Search each line below for "with", then return the lines where it appears.

• **Material provided**:
══════════

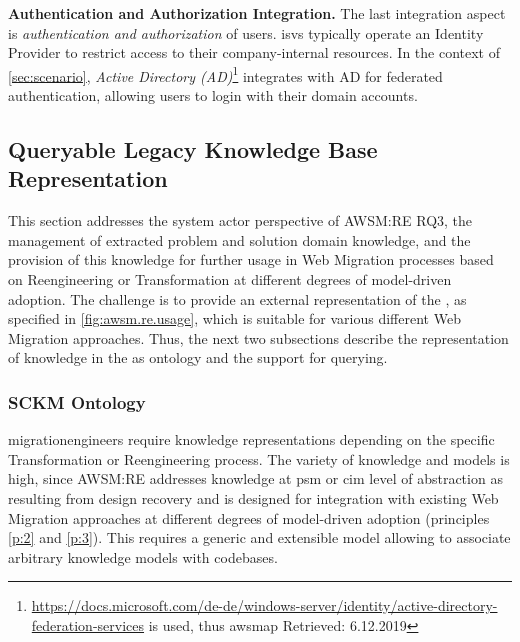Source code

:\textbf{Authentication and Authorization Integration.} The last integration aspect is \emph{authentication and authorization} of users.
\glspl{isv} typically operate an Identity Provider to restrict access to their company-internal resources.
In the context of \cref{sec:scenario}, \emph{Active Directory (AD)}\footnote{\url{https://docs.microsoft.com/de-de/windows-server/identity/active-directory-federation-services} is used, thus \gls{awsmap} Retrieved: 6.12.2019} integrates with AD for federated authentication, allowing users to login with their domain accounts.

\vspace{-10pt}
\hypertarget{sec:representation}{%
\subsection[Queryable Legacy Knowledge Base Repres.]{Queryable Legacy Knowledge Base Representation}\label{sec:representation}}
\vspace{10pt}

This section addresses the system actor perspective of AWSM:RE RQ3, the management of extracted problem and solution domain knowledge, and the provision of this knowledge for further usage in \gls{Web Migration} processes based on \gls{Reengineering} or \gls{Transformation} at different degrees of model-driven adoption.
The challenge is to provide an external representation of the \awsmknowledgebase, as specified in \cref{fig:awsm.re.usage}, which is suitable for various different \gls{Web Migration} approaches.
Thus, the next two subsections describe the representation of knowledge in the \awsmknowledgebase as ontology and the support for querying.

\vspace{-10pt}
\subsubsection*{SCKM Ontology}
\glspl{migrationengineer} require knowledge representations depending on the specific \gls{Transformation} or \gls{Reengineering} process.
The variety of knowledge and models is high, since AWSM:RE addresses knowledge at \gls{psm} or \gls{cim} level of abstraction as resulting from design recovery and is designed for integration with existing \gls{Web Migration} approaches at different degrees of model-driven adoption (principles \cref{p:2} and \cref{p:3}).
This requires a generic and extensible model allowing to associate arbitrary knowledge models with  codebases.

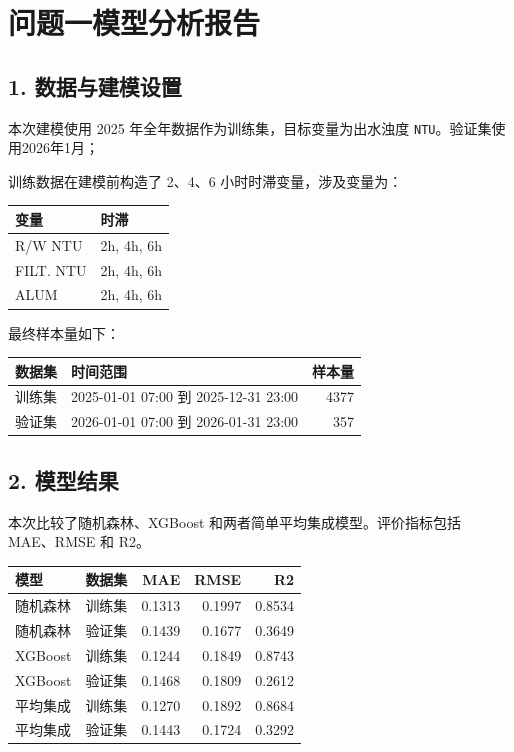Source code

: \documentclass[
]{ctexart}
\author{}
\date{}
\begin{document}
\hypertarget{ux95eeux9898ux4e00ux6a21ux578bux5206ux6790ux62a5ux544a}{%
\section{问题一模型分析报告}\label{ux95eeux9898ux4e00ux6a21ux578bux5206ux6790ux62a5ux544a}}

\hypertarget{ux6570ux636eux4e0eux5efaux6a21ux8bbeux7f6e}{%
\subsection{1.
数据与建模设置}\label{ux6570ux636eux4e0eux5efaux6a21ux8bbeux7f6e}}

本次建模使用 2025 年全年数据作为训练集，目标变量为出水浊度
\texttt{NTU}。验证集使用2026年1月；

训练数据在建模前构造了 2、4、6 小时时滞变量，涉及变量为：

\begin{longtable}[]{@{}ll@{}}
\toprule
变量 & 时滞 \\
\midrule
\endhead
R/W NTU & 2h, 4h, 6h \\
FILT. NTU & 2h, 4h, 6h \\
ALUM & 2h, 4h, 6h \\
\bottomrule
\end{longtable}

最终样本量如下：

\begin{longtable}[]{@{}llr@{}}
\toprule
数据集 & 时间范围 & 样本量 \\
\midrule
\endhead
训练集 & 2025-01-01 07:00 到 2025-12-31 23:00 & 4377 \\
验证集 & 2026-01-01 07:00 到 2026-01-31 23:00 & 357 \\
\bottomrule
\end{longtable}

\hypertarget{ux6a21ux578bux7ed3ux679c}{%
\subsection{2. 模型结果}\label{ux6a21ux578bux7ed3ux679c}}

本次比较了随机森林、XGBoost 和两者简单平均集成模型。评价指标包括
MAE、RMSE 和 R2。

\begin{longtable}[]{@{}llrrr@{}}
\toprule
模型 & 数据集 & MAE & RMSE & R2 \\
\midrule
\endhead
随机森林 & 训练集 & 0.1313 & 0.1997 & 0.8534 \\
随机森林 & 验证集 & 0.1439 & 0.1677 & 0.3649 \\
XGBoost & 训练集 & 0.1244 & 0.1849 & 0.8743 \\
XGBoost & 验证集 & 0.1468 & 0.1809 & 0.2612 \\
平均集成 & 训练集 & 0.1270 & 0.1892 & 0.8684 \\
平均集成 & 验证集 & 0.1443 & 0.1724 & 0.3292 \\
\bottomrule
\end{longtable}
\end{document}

══════════

• **Task response**:
In the context of \cref{sec:scenario}, \emph{Active Directory (AD)}\footnote{\url{https://docs.microsoft.com/de-de/windows-server/identity/active-directory-federation-services} is used, thus \gls{awsmap} Retrieved: 6.12.2019} integrates with AD for federated authentication, allowing users to login with their domain accounts.
The variety of knowledge and models is high, since AWSM:RE addresses knowledge at \gls{psm} or \gls{cim} level of abstraction as resulting from design recovery and is designed for integration with existing \gls{Web Migration} approaches at different degrees of model-driven adoption (principles \cref{p:2} and \cref{p:3}).
This requires a generic and extensible model allowing to associate arbitrary knowledge models with  codebases.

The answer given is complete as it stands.